[[ The data, beginning ]]
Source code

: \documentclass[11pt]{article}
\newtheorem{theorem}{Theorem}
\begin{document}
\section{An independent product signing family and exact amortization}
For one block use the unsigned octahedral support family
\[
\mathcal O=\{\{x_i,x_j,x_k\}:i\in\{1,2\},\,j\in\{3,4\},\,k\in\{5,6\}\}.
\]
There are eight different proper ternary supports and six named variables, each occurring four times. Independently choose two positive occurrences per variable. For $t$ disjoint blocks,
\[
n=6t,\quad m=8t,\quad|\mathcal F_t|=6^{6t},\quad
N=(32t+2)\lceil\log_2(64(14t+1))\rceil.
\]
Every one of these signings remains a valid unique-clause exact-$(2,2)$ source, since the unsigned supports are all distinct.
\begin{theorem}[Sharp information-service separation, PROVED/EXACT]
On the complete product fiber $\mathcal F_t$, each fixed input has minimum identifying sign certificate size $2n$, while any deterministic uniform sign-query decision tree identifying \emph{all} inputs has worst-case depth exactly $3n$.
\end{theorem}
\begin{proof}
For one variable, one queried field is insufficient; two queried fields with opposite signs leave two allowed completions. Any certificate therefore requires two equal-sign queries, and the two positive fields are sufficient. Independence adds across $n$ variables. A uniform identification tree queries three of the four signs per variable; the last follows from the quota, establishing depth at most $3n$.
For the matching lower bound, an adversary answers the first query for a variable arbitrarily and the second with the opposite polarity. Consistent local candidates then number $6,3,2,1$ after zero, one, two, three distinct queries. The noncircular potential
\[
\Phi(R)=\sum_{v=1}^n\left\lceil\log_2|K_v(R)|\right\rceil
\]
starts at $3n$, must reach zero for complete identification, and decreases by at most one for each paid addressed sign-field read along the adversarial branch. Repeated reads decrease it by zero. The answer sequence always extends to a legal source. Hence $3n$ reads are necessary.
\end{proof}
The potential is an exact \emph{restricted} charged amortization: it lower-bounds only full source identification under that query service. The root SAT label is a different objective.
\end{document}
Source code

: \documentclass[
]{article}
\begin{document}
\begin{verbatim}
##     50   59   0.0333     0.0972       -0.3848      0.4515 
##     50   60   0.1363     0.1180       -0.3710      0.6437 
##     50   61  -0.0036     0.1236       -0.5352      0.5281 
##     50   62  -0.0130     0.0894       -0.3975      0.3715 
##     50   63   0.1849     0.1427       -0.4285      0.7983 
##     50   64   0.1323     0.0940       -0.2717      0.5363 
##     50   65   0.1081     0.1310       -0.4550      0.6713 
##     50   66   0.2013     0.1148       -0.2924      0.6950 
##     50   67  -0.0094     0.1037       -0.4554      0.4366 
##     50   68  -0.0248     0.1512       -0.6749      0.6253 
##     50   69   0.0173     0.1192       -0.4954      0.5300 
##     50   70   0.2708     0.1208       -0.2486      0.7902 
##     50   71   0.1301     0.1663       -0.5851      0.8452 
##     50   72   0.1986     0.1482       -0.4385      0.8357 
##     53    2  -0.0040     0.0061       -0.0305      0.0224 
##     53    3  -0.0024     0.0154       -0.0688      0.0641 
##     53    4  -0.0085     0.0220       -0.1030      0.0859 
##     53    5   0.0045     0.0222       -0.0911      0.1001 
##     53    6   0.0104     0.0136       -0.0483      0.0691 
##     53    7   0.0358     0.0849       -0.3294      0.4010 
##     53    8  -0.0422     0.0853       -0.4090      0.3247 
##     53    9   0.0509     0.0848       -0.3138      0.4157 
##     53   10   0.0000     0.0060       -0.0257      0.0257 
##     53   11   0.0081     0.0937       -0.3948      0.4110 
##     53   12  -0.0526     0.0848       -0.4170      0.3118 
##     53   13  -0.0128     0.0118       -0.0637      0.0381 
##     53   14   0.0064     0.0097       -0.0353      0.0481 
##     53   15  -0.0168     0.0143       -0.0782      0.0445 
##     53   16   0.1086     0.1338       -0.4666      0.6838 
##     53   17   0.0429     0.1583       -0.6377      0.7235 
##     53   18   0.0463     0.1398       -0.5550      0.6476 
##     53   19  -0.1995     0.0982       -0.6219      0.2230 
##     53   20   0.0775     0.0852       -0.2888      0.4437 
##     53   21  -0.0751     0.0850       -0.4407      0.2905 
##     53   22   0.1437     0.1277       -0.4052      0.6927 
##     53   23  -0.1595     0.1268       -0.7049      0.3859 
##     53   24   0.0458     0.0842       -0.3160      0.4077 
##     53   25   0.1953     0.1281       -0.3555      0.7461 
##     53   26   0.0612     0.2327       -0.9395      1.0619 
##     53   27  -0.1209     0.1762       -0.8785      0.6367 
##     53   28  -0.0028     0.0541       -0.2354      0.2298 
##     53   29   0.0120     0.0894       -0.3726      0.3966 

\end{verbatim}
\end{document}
[[ The data, end ]]
> **Exercise objective**:
Restate each record above word for word.

> **Response area**:
Source code

: \documentclass[11pt]{article}
\newtheorem{theorem}{Theorem}
\begin{document}
\section{An independent product signing family and exact amortization}
For one block use the unsigned octahedral support family
\[
\mathcal O=\{\{x_i,x_j,x_k\}:i\in\{1,2\},\,j\in\{3,4\},\,k\in\{5,6\}\}.
\]
There are eight different proper ternary supports and six named variables, each occurring four times. Independently choose two positive occurrences per variable. For $t$ disjoint blocks,
\[
n=6t,\quad m=8t,\quad|\mathcal F_t|=6^{6t},\quad
N=(32t+2)\lceil\log_2(64(14t+1))\rceil.
\]
Every one of these signings remains a valid unique-clause exact-$(2,2)$ source, since the unsigned supports are all distinct.
\begin{theorem}[Sharp information-service separation, PROVED/EXACT]
On the complete product fiber $\mathcal F_t$, each fixed input has minimum identifying sign certificate size $2n$, while any deterministic uniform sign-query decision tree identifying \emph{all} inputs has worst-case depth exactly $3n$.
\end{theorem}
\begin{proof}
For one variable, one queried field is insufficient; two queried fields with opposite signs leave two allowed completions. Any certificate therefore requires two equal-sign queries, and the two positive fields are sufficient. Independence adds across $n$ variables. A uniform identification tree queries three of the four signs per variable; the last follows from the quota, establishing depth at most $3n$.
For the matching lower bound, an adversary answers the first query for a variable arbitrarily and the second with the opposite polarity. Consistent local candidates then number $6,3,2,1$ after zero, one, two, three distinct queries. The noncircular potential
\[
\Phi(R)=\sum_{v=1}^n\left\lceil\log_2|K_v(R)|\right\rceil
\]
starts at $3n$, must reach zero for complete identification, and decreases by at most one for each paid addressed sign-field read along the adversarial branch. Repeated reads decrease it by zero. The answer sequence always extends to a legal source. Hence $3n$ reads are necessary.
\end{proof}
The potential is an exact \emph{restricted} charged amortization: it lower-bounds only full source identification under that query service. The root SAT label is a different objective.
\end{document}
Source code

: \documentclass[
]{article}
\begin{document}
\begin{verbatim}
##     50   59   0.0333     0.0972       -0.3848      0.4515 
##     50   60   0.1363     0.1180       -0.3710      0.6437 
##     50   61  -0.0036     0.1236       -0.5352      0.5281 
##     50   62  -0.0130     0.0894       -0.3975      0.3715 
##     50   63   0.1849     0.1427       -0.4285      0.7983 
##     50   64   0.1323     0.0940       -0.2717      0.5363 
##     50   65   0.1081     0.1310       -0.4550      0.6713 
##     50   66   0.2013     0.1148       -0.2924      0.6950 
##     50   67  -0.0094     0.1037       -0.4554      0.4366 
##     50   68  -0.0248     0.1512       -0.6749      0.6253 
##     50   69   0.0173     0.1192       -0.4954      0.5300 
##     50   70   0.2708     0.1208       -0.2486      0.7902 
##     50   71   0.1301     0.1663       -0.5851      0.8452 
##     50   72   0.1986     0.1482       -0.4385      0.8357 
##     53    2  -0.0040     0.0061       -0.0305      0.0224 
##     53    3  -0.0024     0.0154       -0.0688      0.0641 
##     53    4  -0.0085     0.0220       -0.1030      0.0859 
##     53    5   0.0045     0.0222       -0.0911      0.1001 
##     53    6   0.0104     0.0136       -0.0483      0.0691 
##     53    7   0.0358     0.0849       -0.3294      0.4010 
##     53    8  -0.0422     0.0853       -0.4090      0.3247 
##     53    9   0.0509     0.0848       -0.3138      0.4157 
##     53   10   0.0000     0.0060       -0.0257      0.0257 
##     53   11   0.0081     0.0937       -0.3948      0.4110 
##     53   12  -0.0526     0.0848       -0.4170      0.3118 
##     53   13  -0.0128     0.0118       -0.0637      0.0381 
##     53   14   0.0064     0.0097       -0.0353      0.0481 
##     53   15  -0.0168     0.0143       -0.0782      0.0445 
##     53   16   0.1086     0.1338       -0.4666      0.6838 
##     53   17   0.0429     0.1583       -0.6377      0.7235 
##     53   18   0.0463     0.1398       -0.5550      0.6476 
##     53   19  -0.1995     0.0982       -0.6219      0.2230 
##     53   20   0.0775     0.0852       -0.2888      0.4437 
##     53   21  -0.0751     0.0850       -0.4407      0.2905 
##     53   22   0.1437     0.1277       -0.4052      0.6927 
##     53   23  -0.1595     0.1268       -0.7049      0.3859 
##     53   24   0.0458     0.0842       -0.3160      0.4077 
##     53   25   0.1953     0.1281       -0.3555      0.7461 
##     53   26   0.0612     0.2327       -0.9395      1.0619 
##     53   27  -0.1209     0.1762       -0.8785      0.6367 
##     53   28  -0.0028     0.0541       -0.2354      0.2298 
##     53   29   0.0120     0.0894       -0.3726      0.3966 

\end{verbatim}
\end{document}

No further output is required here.